Chapter 13
Bankruptcy laws and petitions in the United States Code (USC) are covered under Title 11. Chapter 13 is a form of bankruptcy provided by Title 11. It involves debt readjustment through a court approved plan for reorganization. Under Chapter 13, the reorganization plan must be agreed upon by the creditors, once it is approved by the court. On the contrary, debt readjustment under Chapter 11 seeks approval of creditors on the reorganization plan. This may/may not be agreed upon by the creditors and another plan may be drafted.
Chapter 13 Plan
The rehabilitation plan proposed by debtors after filing for bankruptcy under Chapter 13 of the Federal Court is called the Chapter 13 plan. The aim of this plan is to achieve debt readjustment by settling the claims made by creditors. Once the court approves the plan, it must be agreed upon by creditors. Sometimes an organization may be faced with a situation where they do not have the disposable income required to support the reorganization plan. In such scenarios, they are not eligible for Chapter 13 bankruptcy.

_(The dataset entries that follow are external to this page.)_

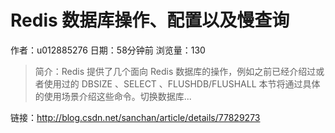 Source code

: # Redis 数据库操作、配置以及慢查询
作者：u012885276
日期：58分钟前
浏览量：130
> 简介：Redis 提供了几个面向 Redis 数据库的操作，例如之前已经介绍过或者使用过的 DBSIZE 、SELECT 、FLUSHDB/FLUSHALL 本节将通过具体的使用场景介绍这些命令。切换数据库...

 链接：http://blog.csdn.net/sanchan/article/details/77829273
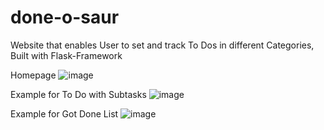 # done-o-saur
Website that enables User to set and track To Dos in different Categories, Built with Flask-Framework

Homepage
![image](https://github.com/lauraporsch/done-o-saur/assets/127047376/9037002c-20fe-490a-9d7f-92614336cb49)

Example for To Do with Subtasks
![image](https://github.com/lauraporsch/done-o-saur/assets/127047376/49825767-fc88-4a5b-a939-daf716e0449e)

Example for Got Done List
![image](https://github.com/lauraporsch/done-o-saur/assets/127047376/a50fade2-3218-4657-8099-5545eae2a863)

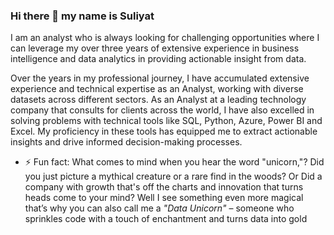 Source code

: ### Hi there 👋 my name is Suliyat 

I am an analyst who is always looking for challenging opportunities where I can leverage my over three years of extensive experience in business intelligence and data analytics in providing actionable insight from data.

Over the years in my professional journey, I have accumulated extensive experience and technical expertise as an Analyst, working with diverse datasets across different sectors. As an Analyst at a leading technology company that consults for clients across the world, I have also excelled in solving problems with technical tools like SQL, Python, Azure, Power BI and Excel.  My proficiency in these tools has equipped me to extract actionable insights and drive informed decision-making processes.

- ⚡ Fun fact: What comes to mind when you hear the word "unicorn,"? 
Did you just picture a mythical creature or a rare find in the woods?  Or Did a company with growth that's off the charts and innovation that turns heads come to your mind?
Well I see something even more magical that’s why  you can also call me a *"Data Unicorn"* – someone who sprinkles code with a touch of enchantment and turns data into gold

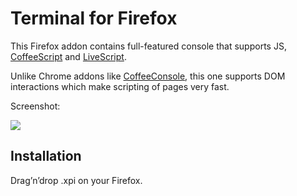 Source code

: # Terminal for Firefox

This Firefox addon contains full-featured console that supports
JS, [CoffeeScript](http://coffeescript.org) and [LiveScript](http://livescript.net).

Unlike Chrome addons like [CoffeeConsole](https://github.com/snookca/CoffeeConsole),
this one supports DOM interactions which make scripting of pages very fast.

Screenshot:

![](http://f.cl.ly/items/151E3z1m150S3p2T1z3J/Screen%20Shot%202013-02-25%20at%204.52.26%20AM.png)

## Installation

Drag’n’drop .xpi on your Firefox.
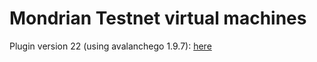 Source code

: # Mondrian Testnet virtual machines



Plugin version 22 (using avalanchego 1.9.7): [here](https://github.com/deepsquare-io/testnet-subnet-vm/blob/master/vms/v22/mDV28Yo1kHR1XAXo29LJsVh38vyKUdsvcdAZXYakdQd3LMwBY)
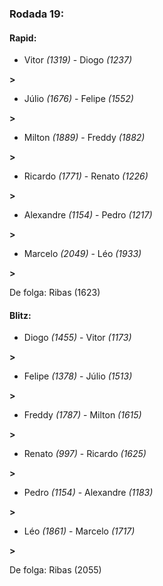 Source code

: ### Rodada 19:

#### Rapid:

* Vitor *(1319)*     -     Diogo *(1237)*

 **>** 
* Júlio *(1676)*     -     Felipe *(1552)*

 **>** 
* Milton *(1889)*     -     Freddy *(1882)*

 **>** 
* Ricardo *(1771)*     -     Renato *(1226)*

 **>** 
* Alexandre *(1154)*     -     Pedro *(1217)*

 **>** 
* Marcelo *(2049)*     -     Léo *(1933)*

 **>** 

De folga: Ribas (1623)

#### Blitz:

* Diogo *(1455)*     -     Vitor *(1173)*

 **>** 
* Felipe *(1378)*     -     Júlio *(1513)*

 **>** 
* Freddy *(1787)*     -     Milton *(1615)*

 **>** 
* Renato *(997)*     -     Ricardo *(1625)*

 **>** 
* Pedro *(1154)*     -     Alexandre *(1183)*

 **>** 
* Léo *(1861)*     -     Marcelo *(1717)*

 **>** 

De folga: Ribas (2055)

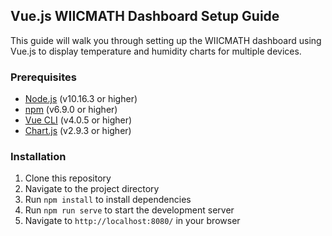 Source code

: ## Vue.js WIICMATH Dashboard Setup Guide
This guide will walk you through setting up the WIICMATH dashboard using Vue.js to display temperature and humidity charts for multiple devices.

### Prerequisites
- [Node.js](https://nodejs.org/en/) (v10.16.3 or higher)
- [npm](https://www.npmjs.com/) (v6.9.0 or higher)
- [Vue CLI](https://cli.vuejs.org/) (v4.0.5 or higher)
- [Chart.js](https://www.chartjs.org/) (v2.9.3 or higher)

### Installation
1. Clone this repository
2. Navigate to the project directory
3. Run `npm install` to install dependencies
4. Run `npm run serve` to start the development server
5. Navigate to `http://localhost:8080/` in your browser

Debt readjustment under Chapter 13 Plan must be carried out over a period of 3-5 years. Chapter 13 bankruptcy is the first choice for numerous bankrupt corporations and individuals. However, it comes with some positives and negatives.
Benefits Of Chapter 13
- Debts which cannot be discharged under Chapter 7 can be discharged under Chapter 13
- Chapter 13 allows for the delay of foreclosures, if any
- Chapter 13 can be filed immediately to discharge the remainder after primary liens has been discharged through Chapter 7
- Both – exempt and non-exempt properties can be retained by the debtor under Chapter 13
- The co-signers of the debtor are protected under Chapter 13
- Wage garnishment is prohibited under Chapter 13, so there are no claims against income
- Payment term can be extended
- Interest rates can be reduced on certain loans
Drawbacks Of Chapter 13
- Chapter 13 bankruptcy is visible for a long period of 7 years – proving to be extremely damaging for creditworthiness
- All debts cannot be discharged under Chapter 13
- There are numerous costs to be born. These include court fees, attorney fees, trustee fees, etc.

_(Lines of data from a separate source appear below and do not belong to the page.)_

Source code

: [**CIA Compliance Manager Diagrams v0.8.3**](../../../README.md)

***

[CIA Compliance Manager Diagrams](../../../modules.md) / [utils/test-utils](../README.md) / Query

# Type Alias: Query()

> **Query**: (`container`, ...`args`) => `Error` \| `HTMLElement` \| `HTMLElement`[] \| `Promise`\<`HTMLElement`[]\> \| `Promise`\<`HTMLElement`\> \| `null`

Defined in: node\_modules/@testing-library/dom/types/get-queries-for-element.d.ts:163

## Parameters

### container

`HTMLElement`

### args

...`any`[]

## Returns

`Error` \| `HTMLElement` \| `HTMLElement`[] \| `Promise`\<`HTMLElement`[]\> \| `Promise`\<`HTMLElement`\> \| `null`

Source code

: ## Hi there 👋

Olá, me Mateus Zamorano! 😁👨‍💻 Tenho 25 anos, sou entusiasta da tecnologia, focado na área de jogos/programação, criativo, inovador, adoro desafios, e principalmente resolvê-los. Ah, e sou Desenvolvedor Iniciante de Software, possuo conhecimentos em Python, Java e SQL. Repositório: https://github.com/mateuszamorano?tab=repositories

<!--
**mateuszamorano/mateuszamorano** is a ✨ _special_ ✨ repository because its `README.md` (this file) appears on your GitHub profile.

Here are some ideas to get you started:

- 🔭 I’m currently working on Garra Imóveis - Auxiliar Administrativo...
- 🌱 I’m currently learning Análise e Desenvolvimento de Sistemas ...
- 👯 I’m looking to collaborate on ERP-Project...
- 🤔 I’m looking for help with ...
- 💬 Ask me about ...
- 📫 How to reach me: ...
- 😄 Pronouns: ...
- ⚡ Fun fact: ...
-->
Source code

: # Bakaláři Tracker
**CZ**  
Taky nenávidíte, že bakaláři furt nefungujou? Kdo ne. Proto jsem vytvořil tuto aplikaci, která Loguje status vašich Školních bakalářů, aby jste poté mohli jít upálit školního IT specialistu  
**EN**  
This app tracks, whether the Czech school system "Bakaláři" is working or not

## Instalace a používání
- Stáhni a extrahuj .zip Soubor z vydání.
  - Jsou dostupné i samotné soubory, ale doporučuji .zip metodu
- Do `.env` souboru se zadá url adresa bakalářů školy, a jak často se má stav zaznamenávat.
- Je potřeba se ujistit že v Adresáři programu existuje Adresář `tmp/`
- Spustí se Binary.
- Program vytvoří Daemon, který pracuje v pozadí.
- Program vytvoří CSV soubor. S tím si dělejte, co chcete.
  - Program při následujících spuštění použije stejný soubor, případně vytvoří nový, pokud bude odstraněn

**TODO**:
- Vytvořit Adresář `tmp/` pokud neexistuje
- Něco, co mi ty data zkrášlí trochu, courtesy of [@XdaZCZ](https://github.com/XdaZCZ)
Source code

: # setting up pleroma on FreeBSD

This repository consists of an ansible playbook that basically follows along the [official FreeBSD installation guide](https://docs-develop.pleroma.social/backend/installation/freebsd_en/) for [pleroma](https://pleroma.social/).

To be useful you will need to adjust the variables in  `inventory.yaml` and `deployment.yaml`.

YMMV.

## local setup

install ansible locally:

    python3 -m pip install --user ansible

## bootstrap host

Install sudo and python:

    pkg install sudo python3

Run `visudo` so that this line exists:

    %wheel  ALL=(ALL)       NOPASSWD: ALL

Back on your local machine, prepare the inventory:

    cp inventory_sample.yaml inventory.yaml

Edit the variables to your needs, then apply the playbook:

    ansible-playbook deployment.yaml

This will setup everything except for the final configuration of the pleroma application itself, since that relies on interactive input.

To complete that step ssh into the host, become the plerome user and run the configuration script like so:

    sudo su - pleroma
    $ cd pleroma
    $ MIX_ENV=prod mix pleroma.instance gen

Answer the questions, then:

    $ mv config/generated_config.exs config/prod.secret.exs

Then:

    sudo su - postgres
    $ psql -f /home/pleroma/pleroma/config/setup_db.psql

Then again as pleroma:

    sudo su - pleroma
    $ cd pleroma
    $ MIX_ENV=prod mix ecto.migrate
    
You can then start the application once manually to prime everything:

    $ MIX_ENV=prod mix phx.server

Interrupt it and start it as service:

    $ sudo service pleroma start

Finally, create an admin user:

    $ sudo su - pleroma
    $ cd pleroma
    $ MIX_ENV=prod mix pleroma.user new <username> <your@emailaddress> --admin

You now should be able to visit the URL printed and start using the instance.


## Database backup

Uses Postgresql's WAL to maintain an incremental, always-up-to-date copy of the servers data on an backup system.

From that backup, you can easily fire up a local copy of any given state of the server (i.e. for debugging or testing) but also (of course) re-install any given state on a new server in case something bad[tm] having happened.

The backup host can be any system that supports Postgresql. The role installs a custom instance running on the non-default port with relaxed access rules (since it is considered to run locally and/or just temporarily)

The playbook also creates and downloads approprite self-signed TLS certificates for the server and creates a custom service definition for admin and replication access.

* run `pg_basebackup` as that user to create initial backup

- Chapter 13 bankruptcy does not cover stock brokers and commodity brokers
- Since it appears on the credit report, it may be extremely difficult to borrow large sums of money thereafter
- Living conditions are affected because the debtor is legally bound to follow a court-decided budget
- The cost of legal fees required for Chapter 13 bankruptcy as well as the cost of proceedings is higher
- Due to the negative effect on creditworthiness, loans can only be acquired at high interest rates
Chapter 13 bankruptcy should be filed after duly evaluating all the pros and cons. Though a popular form of bankruptcy law, it involves various secondary procedures that need to be kept in mind. It is the second most commonly filed bankruptcy petition after Chapter 7.